My work in the Emergency Department involves meeting and interacting with many ‘Ambulance Doctors’ on a daily basis who come to transfer patients from some medical facility to our tertiary care hospital. Here is a report of my observation over the years. (Trust me every word of it is true and from real life scenarios)
1) Most ambulances always drive with their sirens on even if there is no patient inside. You will seldom come across an ambulance moving at a normal driving speed. While few motorists use this opportunity to drive bumper to bumper with the ambulance to beat the traffic (I do that often :p), I've seen young crack heads trying a stint of street racing with the ambulance too.
2) MOST doctors that are hired in this ‘money minting’ ambulance business are BUMS, BAMS and BHMS ie. Ayurvedic and Homeopathy ‘Doctors’ who have no/very little knowledge of modern medicines they use during the journey.
Note: There are centers across the country running a 6 month PGDEMS (Post Graduate Diploma in Emergency Medical Services) course that makes it easier for them to get jobs in such ambulances and a license to kill (Wow…they become qualified Emergency Physicians...why will MBBS people persue a 3 year MD/DNB Emergency Medicine degree then ?)
3) Their sole aim is to ‘dump an alive patient’ at the receiving hospital. Patients with no recordable blood pressure (but with a pulse), patients who have an oxygen saturation of above 85 % (with or without oxygen) and many such patients with life threatening vitals are STABLE FOR THEM. The vital parameters of the patient (Pulse, Blood Pressure, Saturation and Respiratory rate) are always stable during the journey, as reported by them and change as soon as the patient enters the hospital door, when we measure them.
4) One of their primary objectives is to get their hands back on the ‘patient transferring sheet’, (the one used to shift patients from their stretcher to the hospital bed).
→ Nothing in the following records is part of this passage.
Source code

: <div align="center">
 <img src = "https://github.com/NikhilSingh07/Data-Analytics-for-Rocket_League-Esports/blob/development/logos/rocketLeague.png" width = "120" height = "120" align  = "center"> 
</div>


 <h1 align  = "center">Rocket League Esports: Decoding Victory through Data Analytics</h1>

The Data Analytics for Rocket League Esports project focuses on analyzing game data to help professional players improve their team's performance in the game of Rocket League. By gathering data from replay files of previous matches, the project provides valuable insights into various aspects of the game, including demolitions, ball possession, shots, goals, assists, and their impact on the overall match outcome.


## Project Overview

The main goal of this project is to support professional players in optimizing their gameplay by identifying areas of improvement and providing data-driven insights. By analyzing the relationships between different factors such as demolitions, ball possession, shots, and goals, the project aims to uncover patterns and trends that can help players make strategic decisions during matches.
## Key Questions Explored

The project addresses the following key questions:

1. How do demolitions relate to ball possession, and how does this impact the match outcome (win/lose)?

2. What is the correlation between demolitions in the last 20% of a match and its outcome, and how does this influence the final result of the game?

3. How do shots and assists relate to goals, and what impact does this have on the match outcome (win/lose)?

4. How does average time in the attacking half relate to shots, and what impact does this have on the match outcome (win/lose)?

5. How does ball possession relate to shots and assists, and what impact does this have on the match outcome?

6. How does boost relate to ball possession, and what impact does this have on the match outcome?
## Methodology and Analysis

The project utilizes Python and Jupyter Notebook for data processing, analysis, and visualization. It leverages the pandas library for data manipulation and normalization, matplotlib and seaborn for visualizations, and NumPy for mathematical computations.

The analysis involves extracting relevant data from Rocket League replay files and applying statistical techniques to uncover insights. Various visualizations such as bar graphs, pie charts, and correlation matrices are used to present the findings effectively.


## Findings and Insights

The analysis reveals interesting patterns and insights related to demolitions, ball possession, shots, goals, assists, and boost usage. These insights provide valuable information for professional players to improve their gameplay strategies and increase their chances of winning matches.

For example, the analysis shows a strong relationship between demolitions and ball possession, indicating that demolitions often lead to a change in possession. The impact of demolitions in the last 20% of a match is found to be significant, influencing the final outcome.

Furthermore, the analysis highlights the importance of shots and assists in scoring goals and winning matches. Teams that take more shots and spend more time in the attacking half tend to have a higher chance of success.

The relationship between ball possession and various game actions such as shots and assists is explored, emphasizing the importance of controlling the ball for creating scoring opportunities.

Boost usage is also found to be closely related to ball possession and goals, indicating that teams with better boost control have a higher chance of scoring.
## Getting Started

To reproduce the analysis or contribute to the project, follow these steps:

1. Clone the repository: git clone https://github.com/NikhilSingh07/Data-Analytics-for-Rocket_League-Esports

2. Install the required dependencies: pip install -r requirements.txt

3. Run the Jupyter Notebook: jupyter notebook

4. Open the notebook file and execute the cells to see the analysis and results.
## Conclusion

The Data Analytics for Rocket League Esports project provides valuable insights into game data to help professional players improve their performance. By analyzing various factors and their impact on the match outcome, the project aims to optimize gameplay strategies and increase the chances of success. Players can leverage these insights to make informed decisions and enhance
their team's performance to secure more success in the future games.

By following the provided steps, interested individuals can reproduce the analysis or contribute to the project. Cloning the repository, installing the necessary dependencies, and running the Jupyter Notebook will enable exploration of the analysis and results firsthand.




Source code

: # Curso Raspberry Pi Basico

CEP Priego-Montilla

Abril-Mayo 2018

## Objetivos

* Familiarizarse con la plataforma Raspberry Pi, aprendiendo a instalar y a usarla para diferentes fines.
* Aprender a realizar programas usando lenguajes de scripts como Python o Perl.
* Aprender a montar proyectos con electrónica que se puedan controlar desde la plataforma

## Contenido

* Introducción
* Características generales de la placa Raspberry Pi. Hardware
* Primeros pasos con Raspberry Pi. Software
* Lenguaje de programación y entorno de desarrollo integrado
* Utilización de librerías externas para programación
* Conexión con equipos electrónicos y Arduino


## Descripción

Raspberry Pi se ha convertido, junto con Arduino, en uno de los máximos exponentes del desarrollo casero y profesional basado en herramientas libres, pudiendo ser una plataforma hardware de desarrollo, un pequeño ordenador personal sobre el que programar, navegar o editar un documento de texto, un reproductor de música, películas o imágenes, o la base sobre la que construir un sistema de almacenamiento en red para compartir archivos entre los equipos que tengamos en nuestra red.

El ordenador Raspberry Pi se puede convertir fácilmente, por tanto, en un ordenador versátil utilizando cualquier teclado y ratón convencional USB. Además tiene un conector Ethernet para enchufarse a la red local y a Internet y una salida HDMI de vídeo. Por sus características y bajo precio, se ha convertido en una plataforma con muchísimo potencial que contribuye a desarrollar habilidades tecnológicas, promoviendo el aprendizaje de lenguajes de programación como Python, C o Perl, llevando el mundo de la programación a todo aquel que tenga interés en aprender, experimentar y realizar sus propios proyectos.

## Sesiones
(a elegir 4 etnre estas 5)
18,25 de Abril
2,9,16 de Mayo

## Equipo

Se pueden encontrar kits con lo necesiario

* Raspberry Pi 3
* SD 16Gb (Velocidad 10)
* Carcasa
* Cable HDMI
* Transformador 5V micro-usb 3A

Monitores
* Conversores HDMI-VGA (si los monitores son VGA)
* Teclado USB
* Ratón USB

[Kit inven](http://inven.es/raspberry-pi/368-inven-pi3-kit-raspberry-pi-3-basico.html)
They make the uncomfortable patient roll right and left as soon as the patient is brought in (arre chain ki saans toh lene do patient ko). The doctor too is more interested in helping his attendants pull it out than briefing us what is wrong with the patient in the 1st place. The money can wait for 15 minutes, but the patient transferring sheet is the real treasure.
5) The oxygen mask used for patients during transit is reused for an unlimited time till the elastic straps on the side of the mask become loose or break. Even if they bring a patient with TB or pneumonia, they always want the mask back, as it’s the only one they have. (My hospital infection control nurse would surely kill them!!)
6) With the dressing sense and grooming of a few ambulance doctors, it can at times become difficult for us to recognize the doctor among the 3 people who wheel the patient in (the ambulance driver, the attendant and the real ‘fake’ doctor) until we see a stethoscope hanging in 1 someone’s neck.
7) The accompanying doctor’s are exceptionally good with ONLY 2 drugs.a) Dopamine – to increase the blood pressure. b) Nitroglycerine (NTG) to make the blood pressure fall.
Depending on what the reading shows on the monitor in the moving ambulance, they don’t even bother to manually check the BP and play with the infusion rates as they like.
8) Any patient who is irritated, non cooperative, moving about, there is a high probability that he/she will be injected with Midazolam/ Fortwin and Phenagan which puts the patient to a good sleep. The relatives feel that the doctor has done something, the doctor feel that the journey will now be uneventful. But the catch here is that with a wrong extra dosing, the patient can go into respiratory arrest developing hypoxia and carbon dioxide narcosis. Next step: Intubation in a moving ambulance --- damaged vocal cords --- a bathroom singer for life, if the patient survives.
9) Rarely does an ambulance doctor declare a patient dead at home and are more than happy to rush a patient who has been dead for more than 1-2 hours on AMBU (even a layman can tell that when the body is cold, pupils completely dilated, body is stiff- rigor mortis that the person is a goner) giving false hopes to the family of a miraculous recovery or securing a Death Certificate from the hospital the patient is taken to (both of which never happen).
My motive of the above article was not to disrespect any of my fellow medico colleagues, but was to highlight the plight of a very essential and ‘life altering’ (I say altering as it really can change the outcome of the patient, the future of the family members) service - The Ambulance.
It really is disappointing to see such practice and I really wish we could have better standards of care one day and may be an EMS services like 911 in our country too.